Extract from the entries below, exactly as given, only the lines from the line containing "Реализация условных операторов" to the line containing "Классификация оценок студентов", both lines included.

DATA FOR THIS TASK: Begin

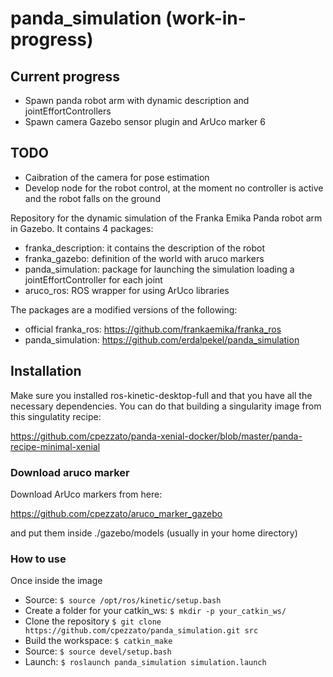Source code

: # panda_simulation (work-in-progress)

## Current progress
- Spawn panda robot arm with dynamic description and jointEffortControllers
- Spawn camera Gazebo sensor plugin and ArUco marker 6

## TODO
- Caibration of the camera for pose estimation
- Develop node for the robot control, at the moment no controller is active and the robot falls on the ground

Repository for the dynamic simulation of the Franka Emika Panda robot arm in Gazebo. It contains 4 packages:

- franka_description: it contains the description of the robot
- franka_gazebo: definition of the world with aruco markers
- panda_simulation: package for launching the simulation loading a jointEffortController for each joint
- aruco_ros: ROS wrapper for using ArUco libraries

The packages are a modified versions of the following:

- official franka_ros: https://github.com/frankaemika/franka_ros
- panda_simulation: https://github.com/erdalpekel/panda_simulation

## Installation

Make sure you installed ros-kinetic-desktop-full and that you have all the necessary dependencies. You can do that building a singularity image from this singulatity recipe:

https://github.com/cpezzato/panda-xenial-docker/blob/master/panda-recipe-minimal-xenial 

### Download aruco marker
Download ArUco markers from here:

https://github.com/cpezzato/aruco_marker_gazebo

and put them inside ./gazebo/models (usually in your home directory)

### How to use
Once inside the image
- Source: `$ source /opt/ros/kinetic/setup.bash` 
- Create a folder for your catkin_ws: `$ mkdir -p your_catkin_ws/` <br /> 
- Clone the repository `$ git clone https://github.com/cpezzato/panda_simulation.git src` <br /> 
- Build the workspace: `$ catkin_make` <br /> 
- Source: `$ source devel/setup.bash` <br /> 
- Launch: `$ roslaunch panda_simulation simulation.launch`
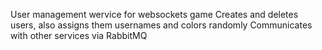 User management wervice for websockets game
Creates and deletes users, also assigns them usernames and colors randomly
Communicates with other services via RabbitMQ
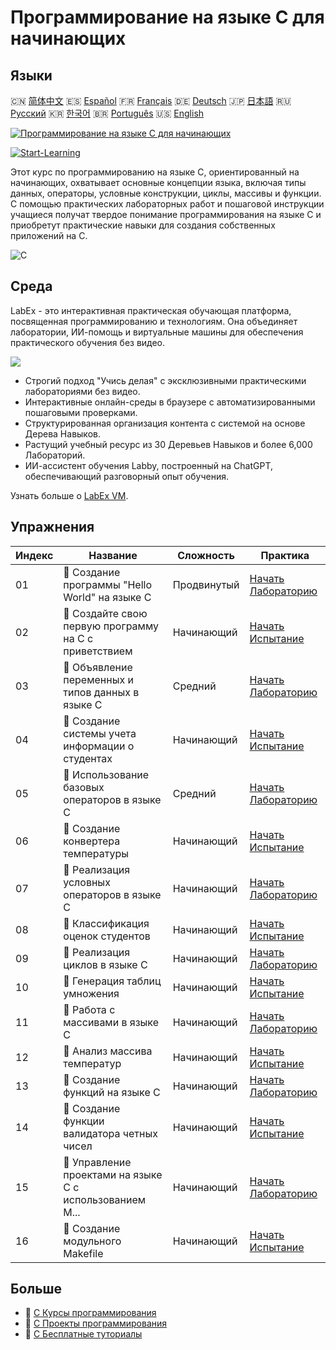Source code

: # Программирование на языке C для начинающих

## Языки

🇨🇳 [简体中文](README_zh.md) 🇪🇸 [Español](README_es.md) 🇫🇷 [Français](README_fr.md) 🇩🇪 [Deutsch](README_de.md) 🇯🇵 [日本語](README_ja.md) 🇷🇺 [Русский](README_ru.md) 🇰🇷 [한국어](README_ko.md) 🇧🇷 [Português](README_pt.md) 🇺🇸 [English](README.md) 

[![Программирование на языке C для начинающих](https://cover-creator.labex.io/c-programming-for-beginners.png?lang=ru)](https://labex.io/ru/courses/c-programming-for-beginners)

[![Start-Learning](https://img.shields.io/badge/Start-Learning-whitesmoke?style=for-the-badge)](https://labex.io/ru/courses/c-programming-for-beginners)

Этот курс по программированию на языке C, ориентированный на начинающих, охватывает основные концепции языка, включая типы данных, операторы, условные конструкции, циклы, массивы и функции. С помощью практических лабораторных работ и пошаговой инструкции учащиеся получат твердое понимание программирования на языке C и приобретут практические навыки для создания собственных приложений на C.

![C](https://img.shields.io/badge/C-whitesmoke?style=for-the-badge&logo=c)


## Среда

LabEx - это интерактивная практическая обучающая платформа, посвященная программированию и технологиям. Она объединяет лаборатории, ИИ-помощь и виртуальные машины для обеспечения практического обучения без видео.

![](https://tutorial-screenshot.getvm.io/images/vm-1725247253.png)

- Строгий подход "Учись делая" с эксклюзивными практическими лабораториями без видео.
- Интерактивные онлайн-среды в браузере с автоматизированными пошаговыми проверками.
- Структурированная организация контента с системой на основе Дерева Навыков.
- Растущий учебный ресурс из 30 Деревьев Навыков и более 6,000 Лабораторий.
- ИИ-ассистент обучения Labby, построенный на ChatGPT, обеспечивающий разговорный опыт обучения.

Узнать больше о [LabEx VM](https://support.labex.io/using-labex/virtual-machine).

## Упражнения

|   Индекс | Название                                                 | Сложность   | Практика                                                                                                                      |
|----------|----------------------------------------------------------|-------------|-------------------------------------------------------------------------------------------------------------------------------|
|       01 | 📖 Создание программы "Hello World" на языке C           | Продвинутый | <a target='_blank' href='https://labex.io/ru/tutorials/c-create-hello-world-in-c-438286'>Начать Лабораторию</a>               |
|       02 | 🎯 Создайте свою первую программу на C с приветствием    | Начинающий  | <a target='_blank' href='https://labex.io/ru/tutorials/c-craft-your-first-c-greeting-438337'>Начать Испытание</a>             |
|       03 | 📖 Объявление переменных и типов данных в языке C        | Средний     | <a target='_blank' href='https://labex.io/ru/tutorials/c-declare-variables-and-data-types-in-c-438287'>Начать Лабораторию</a> |
|       04 | 🎯 Создание системы учета информации о студентах         | Начинающий  | <a target='_blank' href='https://labex.io/ru/tutorials/c-build-student-information-tracker-438353'>Начать Испытание</a>       |
|       05 | 📖 Использование базовых операторов в языке C            | Средний     | <a target='_blank' href='https://labex.io/ru/tutorials/c-use-basic-operators-in-c-438288'>Начать Лабораторию</a>              |
|       06 | 🎯 Создание конвертера температуры                       | Начинающий  | <a target='_blank' href='https://labex.io/ru/tutorials/c-create-a-temperature-converter-438383'>Начать Испытание</a>          |
|       07 | 📖 Реализация условных операторов в языке C              | Начинающий  | <a target='_blank' href='https://labex.io/ru/tutorials/c-implement-conditionals-in-c-438331'>Начать Лабораторию</a>           |
|       08 | 🎯 Классификация оценок студентов                        | Начинающий  | <a target='_blank' href='https://labex.io/ru/tutorials/c-classify-student-grades-438387'>Начать Испытание</a>                 |
|       09 | 📖 Реализация циклов в языке C                           | Начинающий  | <a target='_blank' href='https://labex.io/ru/tutorials/c-implement-loops-in-c-438332'>Начать Лабораторию</a>                  |
|       10 | 🎯 Генерация таблиц умножения                            | Начинающий  | <a target='_blank' href='https://labex.io/ru/tutorials/c-generate-multiplication-tables-438391'>Начать Испытание</a>          |
|       11 | 📖 Работа с массивами в языке C                          | Начинающий  | <a target='_blank' href='https://labex.io/ru/tutorials/c-handle-arrays-in-c-438330'>Начать Лабораторию</a>                    |
|       12 | 🎯 Анализ массива температур                             | Начинающий  | <a target='_blank' href='https://labex.io/ru/tutorials/c-analyze-temperature-array-438390'>Начать Испытание</a>               |
|       13 | 📖 Создание функций на языке C                           | Начинающий  | <a target='_blank' href='https://labex.io/ru/tutorials/c-build-functions-in-c-438329'>Начать Лабораторию</a>                  |
|       14 | 🎯 Создание функции валидатора четных чисел              | Начинающий  | <a target='_blank' href='https://labex.io/ru/tutorials/c-create-even-number-validator-function-438393'>Начать Испытание</a>   |
|       15 | 📖 Управление проектами на языке C с использованием M... | Начинающий  | <a target='_blank' href='https://labex.io/ru/tutorials/c-manage-projects-with-make-in-c-438333'>Начать Лабораторию</a>        |
|       16 | 🎯 Создание модульного Makefile                          | Начинающий  | <a target='_blank' href='https://labex.io/ru/tutorials/c-create-a-modular-makefile-438425'>Начать Испытание</a>               |

## Больше

- 🔗 [C Курсы программирования](https://github.com/labex-labs/awesome-programming-courses)
- 🔗 [C Проекты программирования](https://github.com/labex-labs/awesome-programming-projects)
- 🔗 [C Бесплатные туториалы](https://github.com/labex-labs/c-free-tutorials)

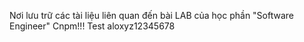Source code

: Nơi lưu trữ các tài liệu liên quan đến bài LAB của học phần "Software Engineer"
Cnpm!!!
Test
aloxyz12345678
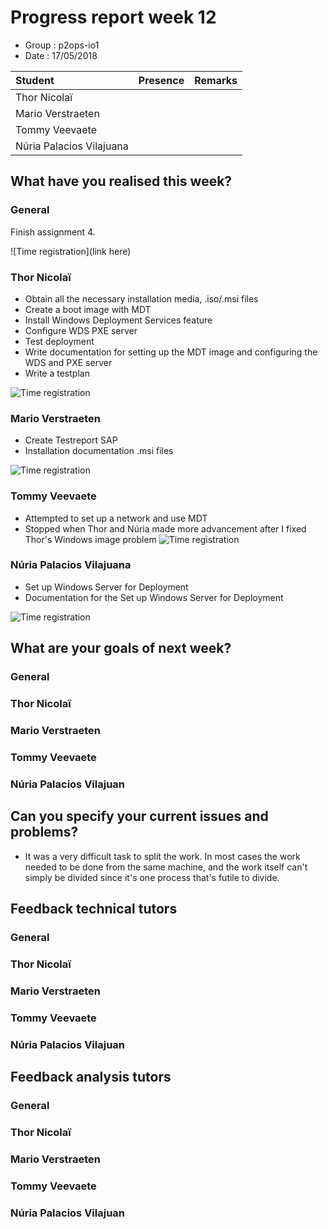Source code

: # Progress report week 12

* Group : p2ops-io1
* Date  : 17/05/2018

| Student  | Presence | Remarks |
| :---     | :---     | :---    |
| Thor Nicolaï |         |         |
| Mario Verstraeten |         |         |
| Tommy Veevaete |         |         |
| Núria Palacios Vilajuana |         |         |

## What have you realised this week?

### General
Finish assignment 4.

![Time registration](link here)
### Thor Nicolaï

- Obtain all the necessary installation media, .iso/.msi files
- Create a boot image with MDT
- Install Windows Deployment Services feature
- Configure WDS PXE server
- Test deployment
- Write documentation for setting up the MDT image and configuring the WDS and PXE server 
- Write a testplan

![Time registration](https://i.imgur.com/uFLvZaa.png)
### Mario Verstraeten
- Create Testreport SAP
- Installation documentation .msi files


![Time registration](https://i.gyazo.com/c58e2a15fed1d46542bd3d73aa263a71.png)

### Tommy Veevaete

- Attempted to set up a network and use MDT
- Stopped when Thor and Núria made more advancement after I fixed Thor's Windows image problem 
![Time registration](https://i.imgur.com/0VmQbIE.png)

### Núria Palacios Vilajuana
- Set up Windows Server for Deployment
- Documentation for the Set up Windows Server for Deployment

![Time registration](https://i.imgur.com/cxzuwLX.png)


## What are your goals of next week?

### General


### Thor Nicolaï
### Mario Verstraeten
### Tommy Veevaete
### Núria Palacios Vilajuan

## Can you specify your current issues and problems?

* It was a very difficult task to split the work. In most cases the work needed to be done from the same machine, and the work itself can't simply be divided since it's one process that's futile to divide.

## Feedback technical tutors

### General


### Thor Nicolaï
### Mario Verstraeten
### Tommy Veevaete
### Núria Palacios Vilajuan

## Feedback analysis tutors

### General

### Thor Nicolaï
### Mario Verstraeten
### Tommy Veevaete
### Núria Palacios Vilajuan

DATA FOR THIS TASK: End

(WRITTEN RESPONSE):
|       07 | 📖 Реализация условных операторов в языке C              | Начинающий  | <a target='_blank' href='https://labex.io/ru/tutorials/c-implement-conditionals-in-c-438331'>Начать Лабораторию</a>           |
|       08 | 🎯 Классификация оценок студентов                        | Начинающий  | <a target='_blank' href='https://labex.io/ru/tutorials/c-classify-student-grades-438387'>Начать Испытание</a>                 |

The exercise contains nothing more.